In the abstract, a book tour looks like it might be tremendous fun: packed houses of adoring fans, expense-account dinners in fancy far-flung restaurants. I’ve now promoted three books across a couple dozen states and 10 countries, and my experience has looked much more like bleary-eyed airport breakfasts at one end of the day and modest register tallies at the other, which begs the question, was this worth it?

But that depends on the answer to a different question: what’s the goal?

A dozen years ago, before I’d started writing books and was still publishing them, I asked my brilliant boss, Peter Workman: Why do we expend such a huge effort producing seasonal catalogues? Why do we run around like lunatics to finalize covers, on-sale dates, point-of-sale promotions, and everything else—such a frenetic outburst of redesigning, numbers crunching, consensus building, and decision making—all just to produce this printed marketing item? Who cares?

Peter put things into perspective. All that work, all those decisions—that was the real point; the catalogue was the impetus to get it all done.

I look at going out on the road through a similar lens. I do, of course, want to achieve the obvious immediate goal of selling units of the new title, just as we did, of course, need to get the catalogue to sales conference. But selling those hardcovers is just one component of my goal and my publisher’s too, and the booksellers’ too—we all have bigger long-term priorities: the next book, the one after, all the future books in all the years ahead, keeping the lights on.

For my part, I want to write better and better books, published better and better, making for a satisfying and successful career. And I think it’s the lessons learned, the experiences had, and the people met on the road that can make this achievable. On book tours, I go places I’d otherwise never have visited, I’m introduced to readers I’d never have met, and I make friends and fans and important contacts who’d otherwise be strangers.

I’ve learned about contemporary bookselling over dinners in Scottsdale, Ariz., and Austin, Tex.; about the evolving roles of libraries in Stamford, Conn., and Rockport, Mass.; about the terrific mystery conferences in Albany, N.Y., and Toronto; and about honing elevator pitches for radio in Amsterdam and Dublin.
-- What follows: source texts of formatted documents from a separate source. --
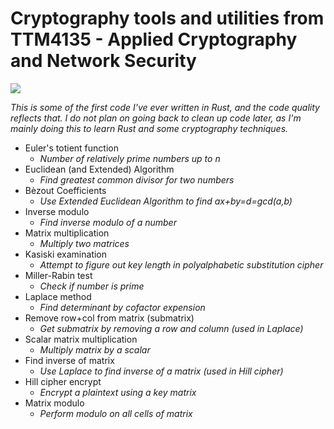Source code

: # Cryptography tools and utilities from TTM4135 - Applied Cryptography and Network Security

![](https://github.com/fredrikaugust/rusty-crypto/workflows/Rust/badge.svg)

_This is some of the first code I've ever written in Rust, and the code quality reflects that. I do not plan on going back to clean up code later, as I'm mainly doing this to learn Rust and some cryptography techniques._

- Euler's totient function
  - _Number of relatively prime numbers up to n_
- Euclidean (and Extended) Algorithm
  - _Find greatest common divisor for two numbers_
- Bèzout Coefficients
  - _Use Extended Euclidean Algorithm to find ax+by=d=gcd(a,b)_
- Inverse modulo
  - _Find inverse modulo of a number_
- Matrix multiplication
  - _Multiply two matrices_
- Kasiski examination
  - _Attempt to figure out key length in polyalphabetic substitution cipher_
- Miller-Rabin test
  - _Check if number is prime_
- Laplace method
  - _Find determinant by cofactor expension_
- Remove row+col from matrix (submatrix)
  - _Get submatrix by removing a row and column (used in Laplace)_
- Scalar matrix multiplication
  - _Multiply matrix by a scalar_
- Find inverse of matrix
  - _Use Laplace to find inverse of a matrix (used in Hill cipher)_
- Hill cipher encrypt
  - _Encrypt a plaintext using a key matrix_
- Matrix modulo
  - _Perform modulo on all cells of matrix_
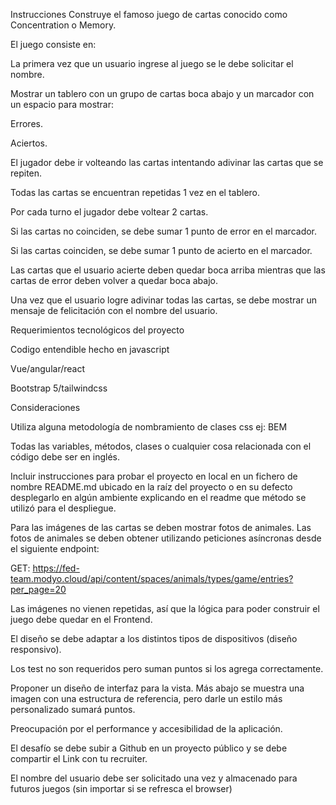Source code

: Instrucciones
Construye el famoso juego de cartas conocido como Concentration o Memory. 

El juego consiste en: 

La primera vez que un usuario ingrese al juego se le debe solicitar el nombre.

Mostrar un tablero con un grupo de cartas boca abajo y un marcador con un espacio para mostrar: 

Errores.

Aciertos.

El jugador debe ir volteando las cartas intentando adivinar las cartas que se repiten.

Todas las cartas se encuentran repetidas 1 vez en el tablero.

Por cada turno el jugador debe voltear 2 cartas.

Si las cartas no coinciden, se debe sumar 1 punto de error en el marcador.

Si las cartas coinciden, se debe sumar 1 punto de acierto en el marcador.

Las cartas que el usuario acierte deben quedar boca arriba mientras que las cartas de error deben volver a quedar boca abajo.

Una vez que el usuario logre adivinar todas las cartas, se debe mostrar un mensaje de felicitación con el nombre del usuario.

Requerimientos tecnológicos del proyecto

Codigo entendible hecho en javascript

Vue/angular/react

Bootstrap 5/tailwindcss

Consideraciones

Utiliza alguna metodología de nombramiento de clases css ej: BEM

Todas las variables, métodos, clases o cualquier cosa relacionada con el código debe ser en inglés.

Incluir instrucciones para probar el proyecto en local en un fichero de nombre README.md ubicado en la raíz del proyecto o en su defecto desplegarlo en algún ambiente explicando en el readme que método se utilizó para el despliegue.

Para las imágenes de las cartas se deben mostrar fotos de animales. Las fotos de animales se deben obtener utilizando peticiones asíncronas desde el siguiente endpoint:

GET: https://fed-team.modyo.cloud/api/content/spaces/animals/types/game/entries?per_page=20

Las imágenes no vienen repetidas, así que la lógica para poder construir el juego debe quedar en el Frontend.

El diseño se debe adaptar a los distintos tipos de dispositivos (diseño responsivo).

Los test no son requeridos pero suman puntos si los agrega correctamente.

Proponer un diseño de interfaz para la vista. Más abajo se muestra una imagen con una estructura de referencia, pero darle un estilo más personalizado sumará puntos.

Preocupación por el performance y accesibilidad de la aplicación.


El desafío se debe subir a Github en un proyecto público y se debe compartir el Link con tu recruiter.

El nombre del usuario debe ser solicitado una vez y almacenado para futuros juegos (sin importar si se refresca el browser)
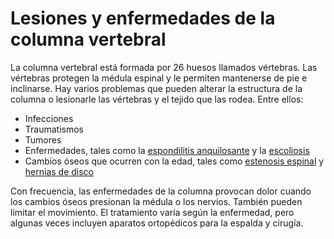 Lesiones y enfermedades de la columna vertebral
===============================================


La columna vertebral está formada por 26 huesos llamados vértebras. Las vértebras protegen la médula espinal y le permiten mantenerse de pie e inclinarse. Hay varios problemas que pueden alterar la estructura de la columna o lesionarle las vértebras y el tejido que las rodea. Entre ellos:


* Infecciones
* Traumatismos
* Tumores
* Enfermedades, tales como la [espondilitis anquilosante](https://medlineplus.gov/spanish/ankylosingspondylitis.html) y la [escoliosis](https://medlineplus.gov/spanish/scoliosis.html)
* Cambios óseos que ocurren con la edad, tales como [estenosis espinal](https://medlineplus.gov/spanish/spinalstenosis.html) y [hernias de disco](https://medlineplus.gov/spanish/herniateddisk.html)


Con frecuencia, las enfermedades de la columna provocan dolor cuando los cambios óseos presionan la médula o los nervios. También pueden limitar el movimiento. El tratamiento varía según la enfermedad, pero algunas veces incluyen aparatos ortopédicos para la espalda y cirugía.


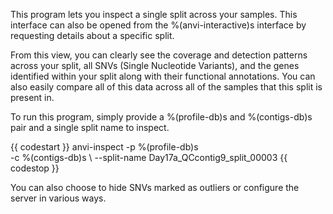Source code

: This program lets you inspect a single split across your samples. This interface can also be opened from the %(anvi-interactive)s interface by requesting details about a specific split.

From this view, you can clearly see the coverage and detection patterns across your split, all SNVs (Single Nucleotide Variants), and the genes identified within your split along with their functional annotations. You can also easily compare all of this data across all of the samples that this split is present in.

To run this program, simply provide a %(profile-db)s and %(contigs-db)s pair and a single split name to inspect.

{{ codestart }}
anvi-inspect -p %(profile-db)s \
             -c %(contigs-db)s \ 
             --split-name Day17a_QCcontig9_split_00003
{{ codestop }}

You can also choose to hide SNVs marked as outliers or configure the server in various ways. 
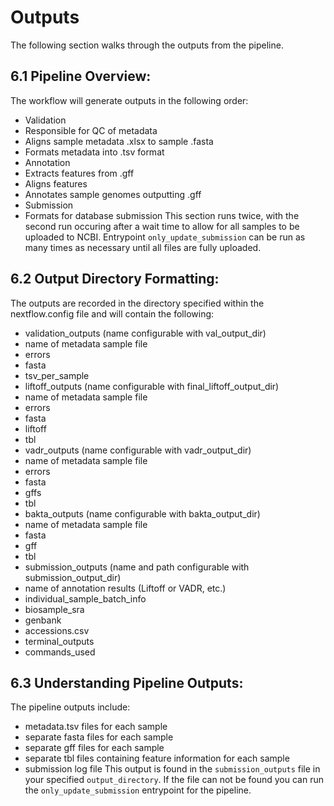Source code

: # Outputs

The following section walks through the outputs from the pipeline.

## 6.1 Pipeline Overview:
The workflow will generate outputs in the following order:

* Validation
 * Responsible for QC of metadata
 * Aligns sample metadata .xlsx to sample .fasta
 * Formats metadata into .tsv format
* Annotation
 * Extracts features from .gff
 * Aligns features
 * Annotates sample genomes outputting .gff
* Submission
 * Formats for database submission
 This section runs twice, with the second run occuring after a wait time to allow for all samples to be uploaded to NCBI. Entrypoint `only_update_submission` can be run as many times as necessary until all files are fully uploaded.

## 6.2 Output Directory Formatting:
The outputs are recorded in the directory specified within the nextflow.config file and will contain the following:

* validation_outputs (name configurable with val_output_dir)
 * name of metadata sample file
 * errors
 * fasta
 * tsv_per_sample
* liftoff_outputs (name configurable with final_liftoff_output_dir)
 * name of metadata sample file
 * errors
 * fasta
 * liftoff
 * tbl
* vadr_outputs (name configurable with vadr_output_dir)
 * name of metadata sample file
 * errors
 * fasta
 * gffs
 * tbl
* bakta_outputs (name configurable with bakta_output_dir)
 * name of metadata sample file
 * fasta
 * gff
 * tbl
* submission_outputs (name and path configurable with submission_output_dir)
 * name of annotation results (Liftoff or VADR, etc.)
 * individual_sample_batch_info
 * biosample_sra
 * genbank
 * accessions.csv
 * terminal_outputs
 * commands_used

## 6.3 Understanding Pipeline Outputs:
The pipeline outputs include:

* metadata.tsv files for each sample
* separate fasta files for each sample
* separate gff files for each sample
* separate tbl files containing feature information for each sample
* submission log file
This output is found in the `submission_outputs` file in your specified `output_directory`.
If the file can not be found you can run the `only_update_submission` entrypoint for the pipeline.
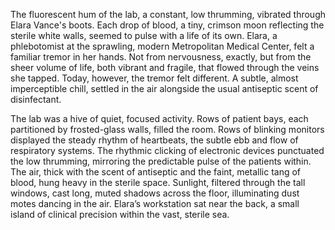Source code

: The fluorescent hum of the lab, a constant, low thrumming, vibrated through Elara Vance's boots.  Each drop of blood, a tiny, crimson moon reflecting the sterile white walls, seemed to pulse with a life of its own.  Elara, a phlebotomist at the sprawling, modern Metropolitan Medical Center, felt a familiar tremor in her hands.  Not from nervousness, exactly, but from the sheer volume of life, both vibrant and fragile, that flowed through the veins she tapped.  Today, however, the tremor felt different.  A subtle, almost imperceptible chill, settled in the air alongside the usual antiseptic scent of disinfectant.


The lab was a hive of quiet, focused activity.  Rows of patient bays, each partitioned by frosted-glass walls, filled the room.  Rows of blinking monitors displayed the steady rhythm of heartbeats, the subtle ebb and flow of respiratory systems.  The rhythmic clicking of electronic devices punctuated the low thrumming, mirroring the predictable pulse of the patients within. The air, thick with the scent of antiseptic and the faint, metallic tang of blood, hung heavy in the sterile space.  Sunlight, filtered through the tall windows, cast long, muted shadows across the floor, illuminating dust motes dancing in the air.  Elara’s workstation sat near the back, a small island of clinical precision within the vast, sterile sea.
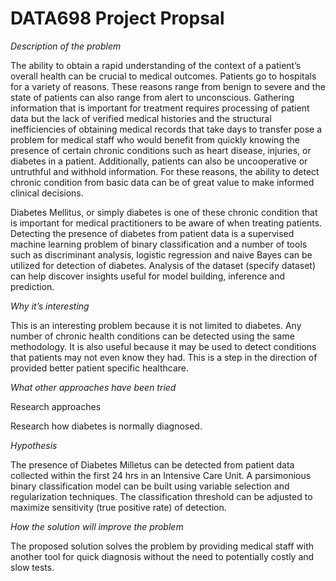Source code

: # DATA698 Project Propsal

*Description of the problem*

The ability to obtain a rapid understanding of the context of a patient’s overall health can be crucial to medical outcomes. Patients go to hospitals for a variety of reasons. These reasons range from benign to severe and the state of patients can also range from alert to unconscious. Gathering information that is important for treatment requires processing of patient data but the lack of verified medical histories and the structural inefficiencies of obtaining medical records that take days to transfer pose a problem for medical staff who would benefit from quickly knowing the presence of certain chronic conditions such as heart disease, injuries, or diabetes in a patient. Additionally, patients can also be uncooperative or untruthful and withhold information. For these reasons, the ability to detect chronic condition from basic data can be of great value to make informed clinical decisions. 

Diabetes Mellitus, or simply diabetes is one of these chronic condition that is important for medical practitioners to be aware of when treating patients. Detecting the presence of diabetes from patient data is a supervised machine learning problem of binary classification and a number of tools such as discriminant analysis, logistic regression and naive Bayes can be utilized for detection of diabetes. Analysis of the dataset (specify dataset) can help discover insights useful for model building, inference and prediction. 

*Why it’s interesting*

This is an interesting problem because it is not limited to diabetes. Any number of chronic health conditions can be detected using the same methodology. It is also useful because it may be used to detect conditions that patients may not even know they had. This is a step in the direction of provided better patient specific healthcare. 

*What other approaches have been tried*

Research approaches

Research how diabetes is normally diagnosed.

*Hypothesis*

The presence of Diabetes Milletus can be detected from patient data collected within the first 24 hrs in an Intensive Care Unit. A parsimonious binary classification model can be built using variable selection and regularization techniques. The classification threshold can be adjusted to maximize sensitivity (true positive rate) of detection. 

*How the solution will improve the problem*

The proposed solution solves the problem by providing medical staff with another tool for quick diagnosis without the need to potentially costly and slow tests. 
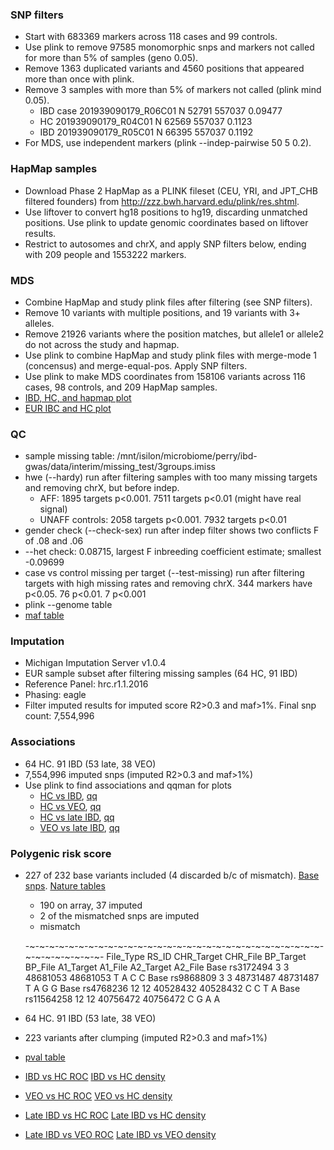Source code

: ### SNP filters
* Start with 683369 markers across 118 cases and 99 controls. 
* Use plink to remove 97585 monomorphic snps and markers not called for more than 5% of samples (geno 0.05). 
* Remove 1363 duplicated variants and 4560 positions that appeared more than once with plink.
* Remove 3 samples with more than 5% of markers not called (plink mind 0.05).
    *   IBD case 201939090179_R06C01          N    52791   557037  0.09477
    *   HC 201939090179_R04C01          N    62569   557037   0.1123
    *   IBD 201939090179_R05C01          N    66395   557037   0.1192
* For MDS, use independent markers (plink --indep-pairwise 50 5 0.2).

### HapMap samples
* Download Phase 2 HapMap as a PLINK fileset (CEU, YRI, and JPT_CHB filtered founders) from http://zzz.bwh.harvard.edu/plink/res.shtml.
* Use liftover to convert hg18 positions to hg19, discarding unmatched positions. Use plink to update genomic coordinates based on liftover results.
* Restrict to autosomes and chrX, and apply SNP filters below, ending with 209 people and 1553222 markers.

### MDS
* Combine HapMap and study plink files after filtering (see SNP filters). 
* Remove 10 variants with multiple positions, and 19 variants with 3+ alleles.
* Remove 21926 variants where the position matches, but allele1 or allele2 do not across the study and hapmap.
* Use plink to combine HapMap and study plink files with merge-mode 1 (concensus) and merge-equal-pos. Apply SNP filters.
* Use plink to make MDS coordinates from 158106 variants across 116 cases, 98 controls, and 209 HapMap samples.
* [IBD, HC, and hapmap plot](plots/hapmap_mds.png)
* [EUR IBC and HC plot](plots/eur_mds.png)

### QC
* sample missing table: /mnt/isilon/microbiome/perry/ibd-gwas/data/interim/missing_test/3groups.imiss
* hwe (--hardy) run after filtering samples with too many missing targets and removing chrX, but before indep. 
    * AFF: 1895 targets p<0.001. 7511 targets p<0.01 (might have real signal)
    * UNAFF controls: 2058 targets p<0.001. 7932 targets p<0.01
* gender check (--check-sex) run after indep filter shows two conflicts F of .08 and .06
* --het check: 0.08715, largest F inbreeding coefficient estimate; smallest -0.09699
* case vs control missing per target (--test-missing) run after filtering targets with high missing rates and removing chrX. 344 markers have p<0.05. 76 p<0.01. 7 p<0.001
* plink --genome table
* [maf table](tables/maf.md)
    
### Imputation
* Michigan Imputation Server v1.0.4
* EUR sample subset after filtering missing samples (64 HC, 91 IBD)
* Reference Panel: hrc.r1.1.2016
* Phasing: eagle
* Filter imputed results for imputed score R2>0.3 and maf>1%. Final snp count: 7,554,996

### Associations
* 64 HC. 91 IBD (53 late, 38 VEO)
* 7,554,996 imputed snps (imputed R2>0.3 and maf>1%)
* Use plink to find associations and qqman for plots
    * [HC vs IBD](plots/manhattan.all.png), [qq](plots/qq.all.png)
    * [HC vs VEO](plots/manhattan.early.png), [qq](plots/qq.early.png)
    * [HC vs late IBD](plots/manhattan.late.png), [qq](plots/qq.late.png)
    * [VEO vs late IBD](plots/manhattan.ibd_all.png), [qq](plots/qq.ibd_all.png)

### Polygenic risk score
* 227 of 232 base variants included (4 discarded b/c of mismatch). [Base snps](https://www.ncbi.nlm.nih.gov/pmc/articles/PMC4881818/). [Nature tables](https://www.nature.com/articles/ng.3359#supplementary-information)
    * 190 on array, 37 imputed
    * 2 of the mismatched snps are imputed
    * mismatch
    
    -~-~-~-~-~-~-~-~-~-~-~-~-~-~-~-~-~-~-~-~-~-~-~-~-~-~-~-~-~-~-~-~-~-~-~-~-~-~-
File_Type       RS_ID   CHR_Target      CHR_File        BP_Target       BP_File A1_Target       A1_File A2_Target       A2_File
Base    rs3172494       3       3       48681053        48681053        T       A       C       C
Base    rs9868809       3       3       48731487        48731487        T       A       G       G
Base    rs4768236       12      12      40528432        40528432        C       C       T       A
Base    rs11564258      12      12      40756472        40756472        C       G       A       A

* 64 HC. 91 IBD (53 late, 38 VEO)
* 223 variants after clumping (imputed R2>0.3 and maf>1%)
* [pval table](tables/prs.md)
* [IBD vs HC ROC](plots/all.eur.prs.roc.png) [IBD vs HC density](plots/all.eur.prs.density.png)
* [VEO vs HC ROC](plots/early.eur.prs.roc.png) [VEO vs HC density](plots/early.eur.prs.density.png)
* [Late IBD vs HC ROC](plots/late.eur.prs.roc.png) [Late IBD vs HC density](plots/late.eur.prs.density.png)
* [Late IBD vs VEO ROC](plots/ibd_all.eur.prs.roc.png) [Late IBD vs VEO density](plots/ibd_all.eur.prs.density.png)

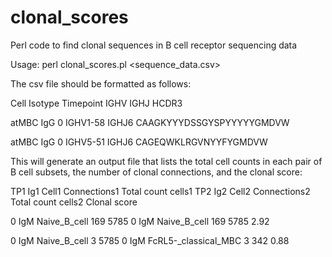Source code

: # clonal_scores
Perl code to find clonal sequences in B cell receptor sequencing data

Usage: perl clonal_scores.pl <sequence_data.csv> <percent AA similarity in HCDR3>

The csv file should be formatted as follows:


Cell  Isotype Timepoint IGHV  IGHJ  HCDR3

atMBC IgG 0 IGHV1-58  IGHJ6 CAAGKYYYDSSGYSPYYYYYGMDVW

atMBC IgG 0 IGHV5-51  IGHJ6 CAGEQWKLRGVNYYFYGMDVW


This will generate an output file that lists the total cell counts in each pair of B cell subsets, the number of clonal connections, and the clonal score:


TP1	Ig1	Cell1	Connections1	Total count cells1	TP2	Ig2	Cell2	Connections2	Total count cells2	Clonal score

0	IgM	Naive_B_cell	169	5785	0	IgM	Naive_B_cell	169	5785	2.92

0	IgM	Naive_B_cell	3	5785	0	IgM	FcRL5-_classical_MBC	3	342	0.88


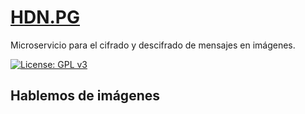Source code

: # [HDN.PG](https://github.com/alexrodriguezlop/HDN.PG)
Microservicio para el cifrado y descifrado de mensajes en imágenes.

[![License: GPL v3](https://img.shields.io/badge/License-GPLv3-blue.svg)](https://www.gnu.org/licenses/gpl-3.0) 

## Hablemos de imágenes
I’ve invented characters at a library fund-raiser in Grand Rapids, Mich.; during a film-industry lunch in Beverly Hills; while recording a promotional video in Paris; and after a qa in Zurich. I’ve answered eye-opening questions from readers in San Diego and Chicago and Houston—questions that forced me to examine the way I write, and for whom.

At a hotel lounge in Arizona, I learned that something I thought I really wanted to do—create a TV show—was in fact not something I wanted to do, saving a year or two (or more) of my life. At a hotel bar in Florida, touring for a novel that features a blonde spy taking a seat next to the protagonist of my book, a blonde spy took a seat next to the protagonist of my life and set me straight about some things.

I’ve spent immense amounts of time with other writers over lunch and dinner and many, many drinks, and it’s from these people that I’ve learned how to do the very odd job of being an author. At conferences in Raleigh, N.C., and New Orleans and at festivals in Tucson, Ariz., and Los Angeles and Rancho Mirage, Calif., and Hong Kong, I’ve shared panel tables and bar tables with the novelists I want to be when I grow up.

Touring has been my MFA plus my MBA, too—establishing a professional network, understanding the marketplace, polishing creative output, and even inspiring me to generate an entire book. Because in Las Vegas and Manchester and New York City, I met three very different writers whose Paris books made me want to write my own, and then in a Left Bank bookstore I envisioned the specific Paris book I should write, which is the one for which I’m about to hit the road. The Paris Diversion is a novel that wouldn’t exist if not for the unanticipated lessons learned out there and the ineffable benefits of just showing up.

Chris Pavone is the bestselling author of The Expats. His new thriller, The Paris Diversion, will be published in May by Crown.